Yoga is never going to get easier.

The whole philosophy is that you do as much as you can, and then a bit more. Even if I get good enough to cross my ankles behind my neck, I'll always be trying to touch a spot that's just outside my reach.

Of course I could always make it easier by settling for what I can do already, but then I won't improve. And you know, the main reason I wanted it to get easier was so that I could feel I was improving.

Sunday, January 11, 2009

Our son was getting obsessed by video games, so over the Christmas break we insisted that he was only allowed limited time on the computer.

He promptly started drawing - of characters and scenes from his favourite games. But the first few were good, and they're getting better and better. This is Hyper-Sonic and friends with the Chaos Emeralds. (Apparently in the game they're called emeralds whatever colour they are.)

Friday, January 09, 2009

New Year Goals

Christmas is finally over, so I suppose it's time for New Year resolutions.

Every year for about ten years, I've resolved to lose weight. And every year I get heavier. So it's time to try something different.

Last year I tried a new approach to writing fiction, and it worked really well. I set myself a daily quota, and once that was achieved I relaxed and gave myself permission to forget about it.
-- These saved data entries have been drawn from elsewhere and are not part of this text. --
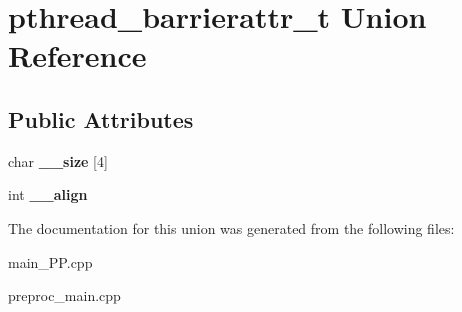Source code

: \hypertarget{unionpthread__barrierattr__t}{\section{pthread\+\_\+barrierattr\+\_\+t Union Reference}
\label{unionpthread__barrierattr__t}
}
\subsection*{Public Attributes}
\begin{DoxyCompactItemize}
\item 
\hypertarget{unionpthread__barrierattr__t_af6bc84b5d92818e324085b9fce792573}{char {\bfseries \+\_\+\+\_\+size} \mbox{[}4\mbox{]}}\label{unionpthread__barrierattr__t_af6bc84b5d92818e324085b9fce792573}

\item 
\hypertarget{unionpthread__barrierattr__t_affc673be91f5bb300851cd5b49d1f9e8}{int {\bfseries \+\_\+\+\_\+align}}\label{unionpthread__barrierattr__t_affc673be91f5bb300851cd5b49d1f9e8}

\end{DoxyCompactItemize}


The documentation for this union was generated from the following files\+:\begin{DoxyCompactItemize}
\item 
main\+\_\+\+P\+P.\+cpp\item 
preproc\+\_\+main.\+cpp\end{DoxyCompactItemize}

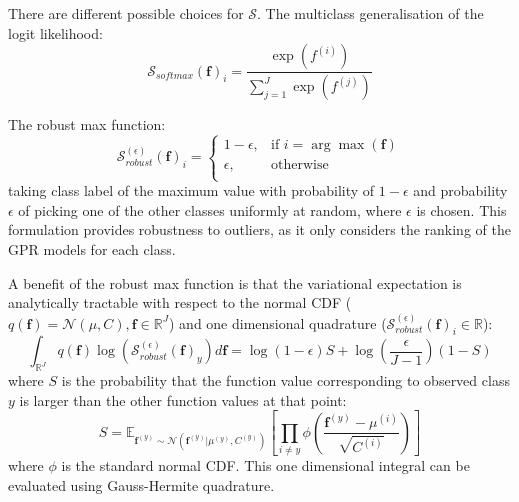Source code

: \documentclass[twoside,11pt]{article}
\begin{document}
There are different possible choices for $\mathcal{S}$.
The multiclass generalisation of the logit likelihood:
\[\mathcal{S}_{softmax}(\mathbf{f})_i = \frac{\exp(f^{(i)})}{\sum_{j=1}^{J} \exp(f^{(j)})}\]

The robust max function:
\[\mathcal{S}_{robust}^{(\epsilon)}(\mathbf{f})_i = \begin{cases}
      1-\epsilon, &  \text{if } i = \arg \max(\mathbf{f}) \\
      \epsilon, & \text{otherwise} \\
   \end{cases}\]
taking class label of the maximum value with probability of $1-\epsilon$ and probability $\epsilon$ of picking one of the other classes uniformly at random, where $\epsilon$ is chosen.
This formulation provides robustness to outliers, as it only considers the ranking of the GPR models for each class.

A benefit of the robust max function is that the variational expectation is analytically tractable with respect to the normal CDF ($q(\mathbf{f}) = \mathcal{N}(\mu, C), \mathbf{f} \in \mathbb{R}^J$) and one dimensional quadrature ($\mathcal{S}_{robust}^{(\epsilon)}(\mathbf{f})_i \in \mathbb{R}$):
\[\int_{\mathbb{R}^J} q(\mathbf{f}) \log(\mathcal{S}_{robust}^{(\epsilon)}(\mathbf{f})_y) d\textbf{f} = \log(1-\epsilon) S + \log\left(\frac{\epsilon}{J-1}\right)(1-S)\]
where $S$ is the probability that the function value corresponding to observed class $y$ is larger than the other function values at that point:
\[S = \mathbb{E}_{\mathbf{f}^{(y)} \sim \mathcal{N}(\mathbf{f}^{(y)} | \mu^{(y)}, C^{(y)})} \left[\prod_{i \neq y} \phi \left(\frac{\textbf{f}^{(y)}-\mu^{(i)}}{\sqrt{C^{(i)}}} \right)\right]\]
where $\phi$ is the standard normal CDF. This one dimensional integral can be evaluated using Gauss-Hermite quadrature.





\newpage



\end{document}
So that's what I'm going to try with my waistline. Instead of watching my weight, I'm going to do some aerobic exercise and some stretching every day. I'm also planning to eat more veg and fewer biscuits, but that's a little harder to adapt to the new philosophy. Whether or not I get thinner, I should definitely get healthier.
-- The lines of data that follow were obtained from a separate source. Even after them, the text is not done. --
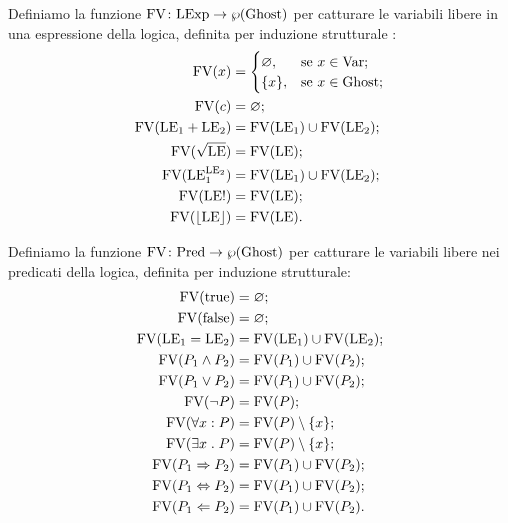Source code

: \begin{definizione} 
Definiamo la funzione $\mathord{\mathrm{FV}}\colon\mathrm{LExp}\to\wp(\mathrm{Ghost})$ per catturare le variabili libere in una espressione della logica, definita per induzione strutturale :
\begin{align*}
   \mathrm{FV}(x)
      &=
        \begin{cases}
            \varnothing,&\text{se $x  \in \mathrm{Var}$};\\
            \{x\},    &\text{se $x  \in \mathrm{Ghost}$};
        \end{cases} \\
   \mathrm{FV}(c)
      &= \varnothing;\\
   \mathrm{FV}(\mathrm{LE}_1 + \mathrm{LE}_2)
      &= \mathrm{FV}(\mathrm{LE}_1) \cup \mathrm{FV}(\mathrm{LE}_2);\\
   \mathrm{FV}(\sqrt{\mathrm{LE}})
      &= \mathrm{FV}(\mathrm{LE});\\
   \mathrm{FV}(\mathrm{LE}_1^{\mathrm{LE}_2})
      &= \mathrm{FV}(\mathrm{LE}_1) \cup \mathrm{FV}(\mathrm{LE}_2);\\
   \mathrm{FV}(\mathrm{LE}!)
      &= \mathrm{FV}(\mathrm{LE});\\
   \mathrm{FV}(\lfloor \mathrm{LE} \rfloor)
      &= \mathrm{FV}(\mathrm{LE}).
\end{align*}
\end{definizione}

\begin{definizione} 
Definiamo la funzione $\mathord{\mathrm{FV}}\colon\mathrm{Pred}\to\wp(\mathrm{Ghost})$ per catturare
le variabili libere nei predicati della logica,
definita per induzione strutturale:
\begin{align*}
   \mathrm{FV}(\mathrm{true})
      &= \varnothing;\\
   \mathrm{FV}(\mathrm{false})
      &= \varnothing;\\
   \mathrm{FV}(\mathrm{LE}_1 = \mathrm{LE}_2)
      &= \mathrm{FV}(\mathrm{LE}_1) \cup \mathrm{FV}(\mathrm{LE}_2);\\
   \mathrm{FV}(P_1 \land P_2)
      &= \mathrm{FV}(P_1) \cup \mathrm{FV}(P_2);\\
   \mathrm{FV}(P_1 \lor P_2)
      &= \mathrm{FV}(P_1) \cup \mathrm{FV}(P_2);\\
   \mathrm{FV}(\neg P)
      &= \mathrm{FV}(P);\\
   \mathrm{FV}(\forall x \mathrel{:} P)
      &= \mathrm{FV}(P)\setminus \{x\};\\
   \mathrm{FV}(\exists x \mathrel{.} P)
      &= \mathrm{FV}(P)\setminus \{x\};\\
   \mathrm{FV}(P_1 \Rightarrow P_2)
      &= \mathrm{FV}(P_1) \cup \mathrm{FV}(P_2);\\
   \mathrm{FV}(P_1 \Leftrightarrow P_2)
      &= \mathrm{FV}(P_1) \cup \mathrm{FV}(P_2);\\
   \mathrm{FV}(P_1 \Leftarrow P_2)
      &= \mathrm{FV}(P_1) \cup \mathrm{FV}(P_2).
\end{align*}
\end{definizione}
I'll review progress at the end of March. That's long enough to get some idea of whether it works, and besides, that's when the temporary job finishes, so I'll be changing my lifestyle then anyway. I cuurently weight 95.5 kg (ouch!). Watch this space.

I've started by abandoning the lift in favour of the stairs at work. Impressed? You should be. My office is on the 6th floor.

Tuesday, January 06, 2009

Just finished reading "The Heretic"

This is only the second Bernard Cornwell book I've read, and I loved it. OK, so it wasn't particularly deep, but I was rooting for the hero and the plot zipped along like an express train, which is just what I wanted.

The hero is Thomas, an English archer tootling around France in 1347. Since this is during the Hundred Years' War, it's not the healthiest place to be. He's trying to find his French cousin, Guy, before Guy can find him first and kill him. He's fallen in love with a heretic (who's not such a heretic after all) and saves her from burning, so now the Church is after him as well. And meanwhile, his liege lord expects him to find the Grail.

I really ought to re-read it to study the technique, but here's one thing I noticed in passing. As Thomas's friend Robbie rides towards a monastery, one of the archers with him says, "We'll kill him, then the rest won't be no trouble."

Robbie snaps back, "You'll kill no one."

That exchange makes Robbie look good. Without it, at this point they're just a bunch of brigands raiding the countryside. This was probably normal behaviour at the time, but it doesn't endear you to modern readers, at least not this one.

Saturday, January 03, 2009

Happy New Year

And a very happy new year to both my readers.

I'm still feeling very tired, but after three and a half days at home, the muddle's receding. The house is cleaner and tidier, most presents have been bought, and I've even got a couple of extra meals cooked and frozen. A friend made it over from El Hierro just in time for new year, so I actually took time off from my hamster wheel and went out to see La Cumbrecita for the first time in years.

I haven't had time to set goals for 2009 yet, but I have got as far as totting up my writing achievements for 2008. I made 94 submissions, and sold 7 short stories. I thought I hadn't done much writing, but I made 148 posts to the blog about LaPalma and 173 posts to this blog. More importantly, I wrote almost 25,000 words of my novel and five short stories. I know some people write half a million words a year, but that's still a heck of a lot better than I thought.

I also got quite a few bits and bobs done around the house, like varnishing the bannisters (at last) and decluttering the utility room.

So now I just have to plan 2009. At this rate I might just conquor the world by 2015.